WHAT YOU WILL DO: In the data below, find every line with the string "microsoft" and pull it out.

(Data excerpts)
* * *

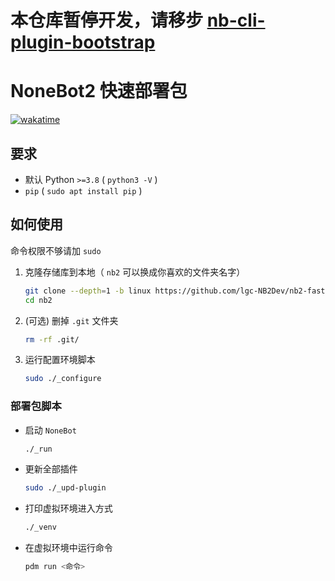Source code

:<!-- markdownlint-disable MD031 -->

# 本仓库暂停开发，请移步 [nb-cli-plugin-bootstrap](https://github.com/lgc-NB2Dev/nb-cli-plugin-bootstrap)

# NoneBot2 快速部署包

[![wakatime](https://wakatime.com/badge/user/b61b0f9a-f40b-4c82-bc51-0a75c67bfccf/project/11088243-4834-4b8d-91c3-5b765bd053d4.svg)](https://wakatime.com/badge/user/b61b0f9a-f40b-4c82-bc51-0a75c67bfccf/project/11088243-4834-4b8d-91c3-5b765bd053d4)

## 要求

- 默认 Python `>=3.8` ( `python3 -V` )
- `pip` ( `sudo apt install pip` )

## 如何使用

命令权限不够请加 `sudo`

1. 克隆存储库到本地（ `nb2` 可以换成你喜欢的文件夹名字）
   ```bash
   git clone --depth=1 -b linux https://github.com/lgc-NB2Dev/nb2-fast-deploy nb2
   cd nb2
   ```
2. (可选) 删掉 `.git` 文件夹
   ```bash
   rm -rf .git/
   ```
3. 运行配置环境脚本
   ```bash
   sudo ./_configure
   ```

### 部署包脚本

- 启动 `NoneBot`
  ```bash
  ./_run
  ```
- 更新全部插件
  ```bash
  sudo ./_upd-plugin
  ```
- 打印虚拟环境进入方式
  ```bash
  ./_venv
  ```
- 在虚拟环境中运行命令
  ```bash
  pdm run <命令>
  ```
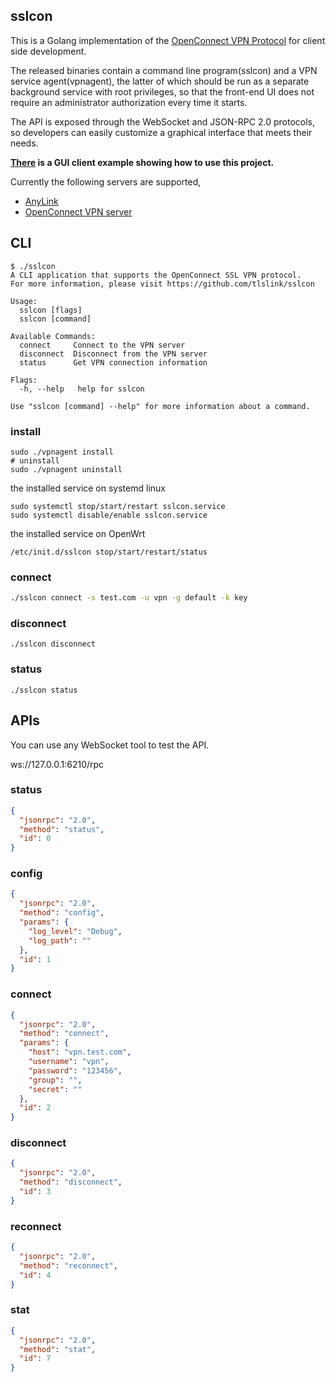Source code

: 

## sslcon

This is a Golang implementation of the [OpenConnect VPN Protocol](https://datatracker.ietf.org/doc/html/draft-mavrogiannopoulos-openconnect-04) for client side development. 

The released binaries contain a command line program(sslcon) and a VPN service agent(vpnagent), the latter of which should be run as a separate background service with root privileges, so that the front-end UI does not require an administrator authorization every time it starts. 

The API is exposed through the WebSocket and JSON-RPC 2.0 protocols, so developers can easily customize a graphical interface that meets their needs.

**[There](https://github.com/tlslink/anylink-client) is a GUI client example showing how to use this project.**

Currently the following servers are supported,

- [AnyLink](https://github.com/bjdgyc/anylink)
- [OpenConnect VPN server](https://gitlab.com/openconnect/ocserv)

## CLI

```
$ ./sslcon
A CLI application that supports the OpenConnect SSL VPN protocol.
For more information, please visit https://github.com/tlslink/sslcon

Usage:
  sslcon [flags]
  sslcon [command]

Available Commands:
  connect     Connect to the VPN server
  disconnect  Disconnect from the VPN server
  status      Get VPN connection information

Flags:
  -h, --help   help for sslcon

Use "sslcon [command] --help" for more information about a command.
```

### install

```shell
sudo ./vpnagent install
# uninstall
sudo ./vpnagent uninstall
```
the installed service on systemd linux

```
sudo systemctl stop/start/restart sslcon.service
sudo systemctl disable/enable sslcon.service
```

the installed service on OpenWrt

```
/etc/init.d/sslcon stop/start/restart/status
```

### connect

```bash
./sslcon connect -s test.com -u vpn -g default -k key
```

### disconnect

```
./sslcon disconnect
```

### status

```
./sslcon status
```

## APIs

You can use any WebSocket tool to test the API.

ws://127.0.0.1:6210/rpc

### status

```json
{
  "jsonrpc": "2.0",
  "method": "status",
  "id": 0
}
```

### config

```json
{
  "jsonrpc": "2.0",
  "method": "config",
  "params": {
    "log_level": "Debug",
    "log_path": ""
  },
  "id": 1
}
```

### connect

```json
{
  "jsonrpc": "2.0",
  "method": "connect",
  "params": {
    "host": "vpn.test.com",
    "username": "vpn",
    "password": "123456",
    "group": "",
    "secret": ""
  },
  "id": 2
}
```

### disconnect

```json
{
  "jsonrpc": "2.0",
  "method": "disconnect",
  "id": 3
}
```

### reconnect

```json
{
  "jsonrpc": "2.0",
  "method": "reconnect",
  "id": 4
}
```

### stat

```json
{
  "jsonrpc": "2.0",
  "method": "stat",
  "id": 7
}
```
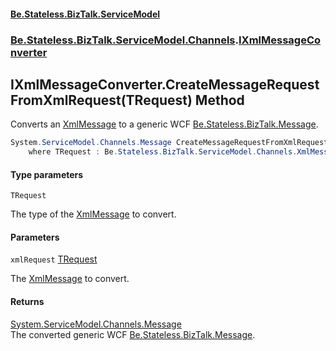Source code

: #### [Be.Stateless.BizTalk.ServiceModel](README.md 'README')
### [Be.Stateless.BizTalk.ServiceModel.Channels](Be.Stateless.BizTalk.ServiceModel.Channels.md 'Be.Stateless.BizTalk.ServiceModel.Channels').[IXmlMessageConverter](IXmlMessageConverter.md 'Be.Stateless.BizTalk.ServiceModel.Channels.IXmlMessageConverter')

## IXmlMessageConverter.CreateMessageRequestFromXmlRequest<TRequest>(TRequest) Method

Converts an [XmlMessage](XmlMessage.md 'Be.Stateless.BizTalk.ServiceModel.Channels.XmlMessage') to a generic WCF [Be.Stateless.BizTalk.Message](https://docs.microsoft.com/en-us/dotnet/api/Be.Stateless.BizTalk.Message 'Be.Stateless.BizTalk.Message').

```csharp
System.ServiceModel.Channels.Message CreateMessageRequestFromXmlRequest<TRequest>(TRequest xmlRequest)
    where TRequest : Be.Stateless.BizTalk.ServiceModel.Channels.XmlMessage;
```
#### Type parameters

<a name='Be.Stateless.BizTalk.ServiceModel.Channels.IXmlMessageConverter.CreateMessageRequestFromXmlRequest_TRequest_(TRequest).TRequest'></a>

`TRequest`

The type of the [XmlMessage](XmlMessage.md 'Be.Stateless.BizTalk.ServiceModel.Channels.XmlMessage') to convert.
#### Parameters

<a name='Be.Stateless.BizTalk.ServiceModel.Channels.IXmlMessageConverter.CreateMessageRequestFromXmlRequest_TRequest_(TRequest).xmlRequest'></a>

`xmlRequest` [TRequest](IXmlMessageConverter.CreateMessageRequestFromXmlRequest_TRequest_(TRequest).md#Be.Stateless.BizTalk.ServiceModel.Channels.IXmlMessageConverter.CreateMessageRequestFromXmlRequest_TRequest_(TRequest).TRequest 'Be.Stateless.BizTalk.ServiceModel.Channels.IXmlMessageConverter.CreateMessageRequestFromXmlRequest<TRequest>(TRequest).TRequest')

The [XmlMessage](XmlMessage.md 'Be.Stateless.BizTalk.ServiceModel.Channels.XmlMessage') to convert.

#### Returns
[System.ServiceModel.Channels.Message](https://docs.microsoft.com/en-us/dotnet/api/System.ServiceModel.Channels.Message 'System.ServiceModel.Channels.Message')  
The converted generic WCF [Be.Stateless.BizTalk.Message](https://docs.microsoft.com/en-us/dotnet/api/Be.Stateless.BizTalk.Message 'Be.Stateless.BizTalk.Message').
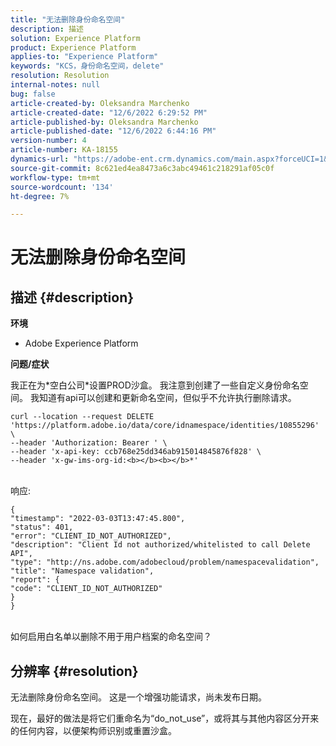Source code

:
 ```yaml
---
title: "无法删除身份命名空间"
description: 描述
solution: Experience Platform
product: Experience Platform
applies-to: "Experience Platform"
keywords: "KCS，身份命名空间，delete"
resolution: Resolution
internal-notes: null
bug: false
article-created-by: Oleksandra Marchenko
article-created-date: "12/6/2022 6:29:52 PM"
article-published-by: Oleksandra Marchenko
article-published-date: "12/6/2022 6:44:16 PM"
version-number: 4
article-number: KA-18155
dynamics-url: "https://adobe-ent.crm.dynamics.com/main.aspx?forceUCI=1&pagetype=entityrecord&etn=knowledgearticle&id=1b2da7f4-9375-ed11-81ab-6045bd0061cb"
source-git-commit: 8c621ed4ea8473a6c3abc49461c218291af05c0f
workflow-type: tm+mt
source-wordcount: '134'
ht-degree: 7%

---
```


# 无法删除身份命名空间

## 描述 {#description}


<b>环境</b>

- Adobe Experience Platform

<b>问题/症状</b>

我正在为\*空白公司\*设置PROD沙盒。 我注意到创建了一些自定义身份命名空间。 我知道有api可以创建和更新命名空间，但似乎不允许执行删除请求。


```
curl --location --request DELETE 'https://platform.adobe.io/data/core/idnamespace/identities/10855296' \
--header 'Authorization: Bearer ' \
--header 'x-api-key: ccb768e25dd346ab915014845876f828' \
--header 'x-gw-ims-org-id:<b></b><b></b>*'
```


<br>响应:


```
{
"timestamp": "2022-03-03T13:47:45.800",
"status": 401,
"error": "CLIENT_ID_NOT_AUTHORIZED",
"description": "Client Id not authorized/whitelisted to call Delete API",
"type": "http://ns.adobe.com/adobecloud/problem/namespacevalidation",
"title": "Namespace validation",
"report": {
"code": "CLIENT_ID_NOT_AUTHORIZED"
}
}
```


<br>如何启用白名单以删除不用于用户档案的命名空间？



## 分辨率 {#resolution}


无法删除身份命名空间。 这是一个增强功能请求，尚未发布日期。

现在，最好的做法是将它们重命名为“do_not_use”，或将其与其他内容区分开来的任何内容，以便架构师识别或重置沙盒。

* * *

TASK RESULT:
Converts an [XmlMessage](XmlMessage.md 'Be.Stateless.BizTalk.ServiceModel.Channels.XmlMessage') to a generic WCF [Be.Stateless.BizTalk.Message](https://docs.microsoft.com/en-us/dotnet/api/Be.Stateless.BizTalk.Message 'Be.Stateless.BizTalk.Message').
[System.ServiceModel.Channels.Message](https://docs.microsoft.com/en-us/dotnet/api/System.ServiceModel.Channels.Message 'System.ServiceModel.Channels.Message')  
The converted generic WCF [Be.Stateless.BizTalk.Message](https://docs.microsoft.com/en-us/dotnet/api/Be.Stateless.BizTalk.Message 'Be.Stateless.BizTalk.Message').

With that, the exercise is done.